In the data that follows, find the line with "количественно, поведение сверхпроводника, но"; transcribe it, every later line up to the one with "с критической температурой, длиной", and that line as well, exactly and with no others.
╭─ RECORDS FOR THE TASK
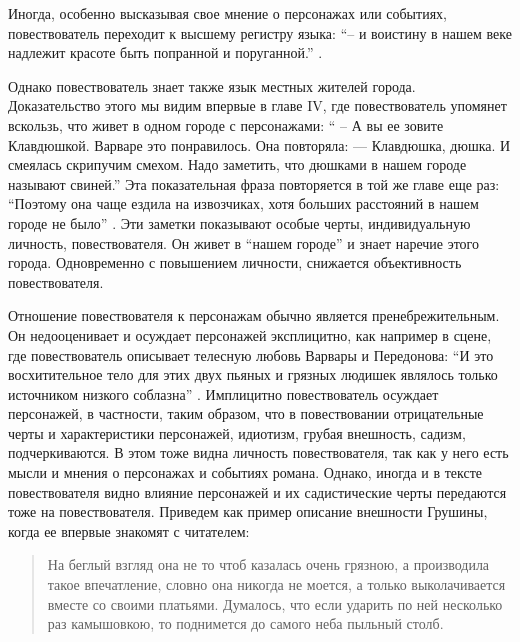 \documentclass[12pt,a4paper]{article}
\begin{document}
Иногда, особенно высказывая свое мнение о персонажах или событиях, повествователь переходит к высшему регистру языка: \enquote{– и воистину в нашем веке надлежит красоте быть попранной и поруганной.} \parencite[51]{sologub2004}.

% 
% 

Однако повествователь знает также язык местных жителей города. Доказательство этого мы видим впервые в главе IV, где повествователь упомянет вскользь, что живет в одном городе с персонажами: \enquote{ – А вы ее зовите Клавдюшкой.
Варваре это понравилось. Она повторяла:
— Клавдюшка, дюшка.
И смеялась скрипучим смехом. Надо заметить, что дюшками в 
нашем городе называют свиней.} \Parencite[33.]{sologub2004} Эта показательная фраза повторяется в той же главе еще раз: \enquote{Поэтому она чаще ездила на извозчиках,
хотя больших расстояний в нашем городе не было} \parencite[34]{sologub2004}. Эти заметки показывают особые черты, индивидуальную личность,  повествователя. Он живет в \enquote{нашем городе} и знает наречие этого города. Одновременно с повышением личности, снижается объективность повествователя.

Отношение повествователя к персонажам обычно является пренебрежительным. Он недооценивает и осуждает персонажей эксплицитно, как например в сцене, где повествователь описывает телесную любовь Варвары и Передонова: 
\enquote{И это восхитительное тело для этих двух пьяных и грязных людишек являлось только источником низкого соблазна} \parencite[51]{sologub2004}.
Имплицитно повествователь осуждает персонажей, в частности, таким образом, что в повествовании отрицательные черты и характеристики персонажей, идиотизм, грубая внешность, садизм, подчеркиваются. В этом тоже видна личность повествователя, так как у него есть мысли и мнения о персонажах и событиях романа. Однако, иногда и в тексте повествователя видно влияние персонажей и их садистические черты передаются тоже на повествователя. Приведем как пример описание внешности Грушины, когда ее впервые знакомят с читателем:


\begin{quote}
На беглый взгляд она не то
чтоб казалась очень грязною, а производила такое впечатление, словно
она никогда не моется, а только выколачивается вместе со своими 
платьями. Думалось, что если ударить по ней несколько раз камышовкою,
то поднимется до самого неба пыльный столб.

\parencite[33.]{sologub2004}
\end{quote}
\end{document}
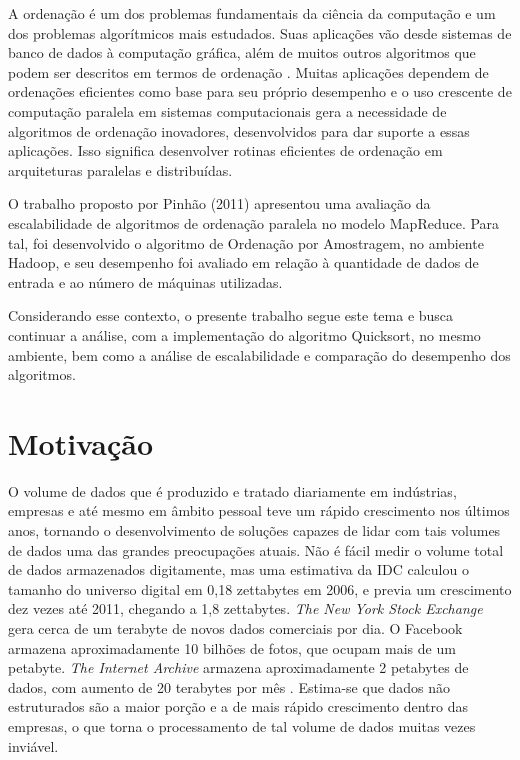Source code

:  A ordenação é um dos problemas fundamentais da ciência da computação e um dos problemas algorítmicos mais estudados. Suas aplicações vão desde sistemas de banco de dados à computação gráfica, além de muitos outros algoritmos que podem ser descritos em termos de ordenação \cite{Satish:2009,Amato:1996}.  Muitas aplicações dependem de ordenações eficientes como base para seu próprio desempenho e o uso crescente de computação paralela em sistemas computacionais gera a necessidade de algoritmos de ordenação inovadores, desenvolvidos para dar suporte a essas aplicações. Isso significa desenvolver rotinas eficientes de ordenação em arquiteturas paralelas e distribuídas. 

O trabalho proposto por %
Pinhão (2011) apresentou uma avaliação da escalabilidade de algoritmos de ordenação paralela no modelo MapReduce. Para tal, foi desenvolvido o algoritmo de Ordenação por Amostragem, no ambiente Hadoop, e seu desempenho foi avaliado em relação à quantidade de dados de entrada e ao número de máquinas utilizadas. 

Considerando esse contexto, o presente trabalho segue este tema e busca continuar a análise, com a implementação do algoritmo Quicksort, no mesmo ambiente, bem como a análise de escalabilidade e comparação do desempenho dos algoritmos.


\section{Motivação}


O volume de dados que é produzido e tratado diariamente em indústrias, empresas e até mesmo em âmbito pessoal teve um rápido crescimento nos últimos anos, tornando o desenvolvimento de soluções capazes de lidar com tais volumes de dados uma das grandes preocupações atuais. 
Não é fácil medir o volume total de dados armazenados digitamente, mas uma estimativa da IDC \cite{Gantz:2008} calculou o tamanho do universo digital em 0,18 zettabytes em 2006, e previa um crescimento dez vezes até 2011, chegando a 1,8 zettabytes.
 \textit{The New York Stock Exchange} gera cerca de um terabyte de novos dados comerciais por dia. O Facebook armazena aproximadamente 10 bilhões de fotos, que ocupam mais de um petabyte. \textit{The Internet Archive} armazena aproximadamente 2 petabytes de dados, com aumento de 20 terabytes por mês
\cite{Hadoop:2010}. Estima-se que dados não estruturados são a maior porção e a de mais rápido crescimento dentro das empresas, o que torna o processamento de tal volume de dados muitas vezes inviável.

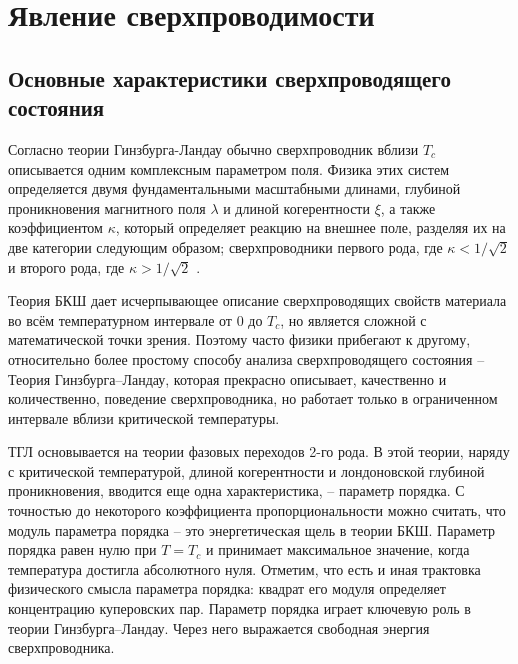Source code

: \chapter{Явление сверхпроводимости}

\section{Основные характеристики сверхпроводящего состояния}

Согласно теории Гинзбурга-Ландау обычно сверхпроводник вблизи \( T_c \) 
описывается одним комплексным параметром поля. Физика этих систем определяется 
двумя фундаментальными масштабными длинами, глубиной проникновения магнитного 
поля \( \lambda \) и длиной когерентности \( \xi \), а также коэффициентом 
\( \kappa \), который определяет реакцию на внешнее поле, разделяя их на две  
категории следующим образом; сверхпроводники первого рода, где 
\( \kappa < 1/\sqrt{2} \) и второго рода, где \( \kappa > 1/\sqrt{2} \) 
\cite{bib:3}.

Теория БКШ дает исчерпывающее описание сверхпроводящих свойств материала во 
всём температурном интервале от \( 0 \) до \( T_c \), но является сложной с 
математической точки зрения. Поэтому часто физики прибегают к другому, 
относительно более простому способу анализа сверхпроводящего состояния -- 
Теория Гинзбурга–Ландау, которая прекрасно описывает, качественно и 
количественно, поведение сверхпроводника, но работает только в ограниченном 
интервале вблизи критической температуры.

ТГЛ основывается на теории фазовых переходов 2-го рода. В этой теории, наряду 
с критической температурой, длиной когерентности и лондоновской глубиной 
проникновения, вводится еще одна характеристика, -- параметр порядка. С 
точностью до некоторого коэффициента пропорциональности можно считать, что 
модуль параметра порядка -- это энергетическая щель в теории БКШ. Параметр 
порядка равен нулю при \( T = T_c \) и принимает максимальное значение, когда 
температура достигла абсолютного нуля. Отметим, что есть и иная трактовка 
физического смысла параметра порядка: квадрат его модуля определяет 
концентрацию куперовских пар. Параметр порядка играет ключевую роль в теории 
Гинзбурга–Ландау. Через него выражается свободная энергия сверхпроводника. 
\cite{bib:net}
╰─
_YOUR SOLUTION_
количественно, поведение сверхпроводника, но работает только в ограниченном 
интервале вблизи критической температуры.

ТГЛ основывается на теории фазовых переходов 2-го рода. В этой теории, наряду 
с критической температурой, длиной когерентности и лондоновской глубиной 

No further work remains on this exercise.